Production of rAAV Encoding DUX4 MicroRNAs

[0104] Vector is produced by co-transfection in HEK293 cells of three plasmids (pAdhelper, AAV helper, and the rAAV genome containing miDUX4; described in detail below), followed by cell-harvesting, vector purification, titration, and quality control assays.

[0105] Plasmids: pAdhelper contains the adenovirus genes E2A, E4 ORF6, and VA I/11; AAV helper plasmids contain AAV rep2 and cap6 (for example, for an AAV serotype 6 preparation, the capsid gene would be called cap6); the rAAV plasmid contains AAV inverted terminal repeat (ITRs) sequences flanking the genetic elements to be packaged into the vector. For the AAV.miDUX4, this includes the U6.miDUX4 cloned upstream of the CMV.eGFP reporter gene.

[0106] Transfection: Plasmids are transfected into 293 cells (Corning 10-Stack) using CaPO.sub.4 at a 4:4:1 ratio (20 μg pAd helper: 20 μg AAV helper: 5 ug rAAV vector plasmid per plate.

[0107] Cell harvesting: Forty-eight hr post-transfection, cells are harvested and resuspended in 20 mM Tris (pH 8.0), 1 mM MgCl.sub.2 and 150 mM NaCl (T20M1N150) at a density of 5×10.sup.6 cells/ml. Cells are lysed by four sequential freeze/thaw cycles and Benzonase nuclease (AIC, Stock: 250 U/ul) added to a final concentration of 90 U/ml before cell lysate clarification.

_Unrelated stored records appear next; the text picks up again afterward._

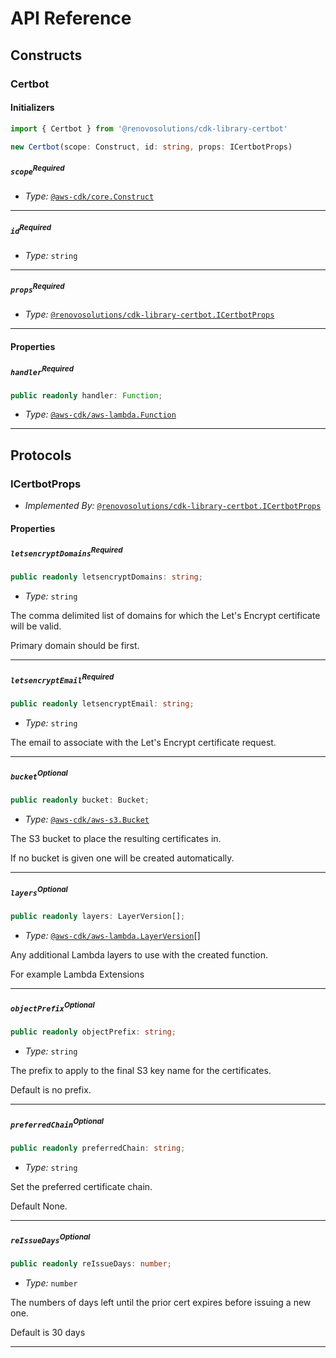 # API Reference <a name="API Reference"></a>

## Constructs <a name="Constructs"></a>

### Certbot <a name="@renovosolutions/cdk-library-certbot.Certbot"></a>

#### Initializers <a name="@renovosolutions/cdk-library-certbot.Certbot.Initializer"></a>

```typescript
import { Certbot } from '@renovosolutions/cdk-library-certbot'

new Certbot(scope: Construct, id: string, props: ICertbotProps)
```

##### `scope`<sup>Required</sup> <a name="@renovosolutions/cdk-library-certbot.Certbot.parameter.scope"></a>

- *Type:* [`@aws-cdk/core.Construct`](#@aws-cdk/core.Construct)

---

##### `id`<sup>Required</sup> <a name="@renovosolutions/cdk-library-certbot.Certbot.parameter.id"></a>

- *Type:* `string`

---

##### `props`<sup>Required</sup> <a name="@renovosolutions/cdk-library-certbot.Certbot.parameter.props"></a>

- *Type:* [`@renovosolutions/cdk-library-certbot.ICertbotProps`](#@renovosolutions/cdk-library-certbot.ICertbotProps)

---



#### Properties <a name="Properties"></a>

##### `handler`<sup>Required</sup> <a name="@renovosolutions/cdk-library-certbot.Certbot.property.handler"></a>

```typescript
public readonly handler: Function;
```

- *Type:* [`@aws-cdk/aws-lambda.Function`](#@aws-cdk/aws-lambda.Function)

---




## Protocols <a name="Protocols"></a>

### ICertbotProps <a name="@renovosolutions/cdk-library-certbot.ICertbotProps"></a>

- *Implemented By:* [`@renovosolutions/cdk-library-certbot.ICertbotProps`](#@renovosolutions/cdk-library-certbot.ICertbotProps)


#### Properties <a name="Properties"></a>

##### `letsencryptDomains`<sup>Required</sup> <a name="@renovosolutions/cdk-library-certbot.ICertbotProps.property.letsencryptDomains"></a>

```typescript
public readonly letsencryptDomains: string;
```

- *Type:* `string`

The comma delimited list of domains for which the Let's Encrypt certificate will be valid.

Primary domain should be first.

---

##### `letsencryptEmail`<sup>Required</sup> <a name="@renovosolutions/cdk-library-certbot.ICertbotProps.property.letsencryptEmail"></a>

```typescript
public readonly letsencryptEmail: string;
```

- *Type:* `string`

The email to associate with the Let's Encrypt certificate request.

---

##### `bucket`<sup>Optional</sup> <a name="@renovosolutions/cdk-library-certbot.ICertbotProps.property.bucket"></a>

```typescript
public readonly bucket: Bucket;
```

- *Type:* [`@aws-cdk/aws-s3.Bucket`](#@aws-cdk/aws-s3.Bucket)

The S3 bucket to place the resulting certificates in.

If no bucket is given one will be created automatically.

---

##### `layers`<sup>Optional</sup> <a name="@renovosolutions/cdk-library-certbot.ICertbotProps.property.layers"></a>

```typescript
public readonly layers: LayerVersion[];
```

- *Type:* [`@aws-cdk/aws-lambda.LayerVersion`](#@aws-cdk/aws-lambda.LayerVersion)[]

Any additional Lambda layers to use with the created function.

For example Lambda Extensions

---

##### `objectPrefix`<sup>Optional</sup> <a name="@renovosolutions/cdk-library-certbot.ICertbotProps.property.objectPrefix"></a>

```typescript
public readonly objectPrefix: string;
```

- *Type:* `string`

The prefix to apply to the final S3 key name for the certificates.

Default is no prefix.

---

##### `preferredChain`<sup>Optional</sup> <a name="@renovosolutions/cdk-library-certbot.ICertbotProps.property.preferredChain"></a>

```typescript
public readonly preferredChain: string;
```

- *Type:* `string`

Set the preferred certificate chain.

Default None.

---

##### `reIssueDays`<sup>Optional</sup> <a name="@renovosolutions/cdk-library-certbot.ICertbotProps.property.reIssueDays"></a>

```typescript
public readonly reIssueDays: number;
```

- *Type:* `number`

The numbers of days left until the prior cert expires before issuing a new one.

Default is 30 days

---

[0108] Vector Purification and Titration: Clarified lysates are subjected to iodixanol step gradient purification as previously described (Xiao, X, et al. J. Virol 72:2224-32). The 40% iodixanol layer (containing rAAV) is diluted 5-fold with a no-salt dilution buffer (pH varying depending on serotype) and applied to a Hi-Trap HP-Q/S column. Upon elution with a NaCl salt gradient, peak 1 ml fractions (typically 3-5) are pooled, dialyzed with T20M1N200 (pH 8.0), then sterile filtered and supplemented with 0.001% Pluronic F68. Vectors are stored at −80° C. Purified virus was titered for vg using Q-PCR as previously described (Schnepp and Clark, Methods Mol. Med., 69:427-443 (2002)).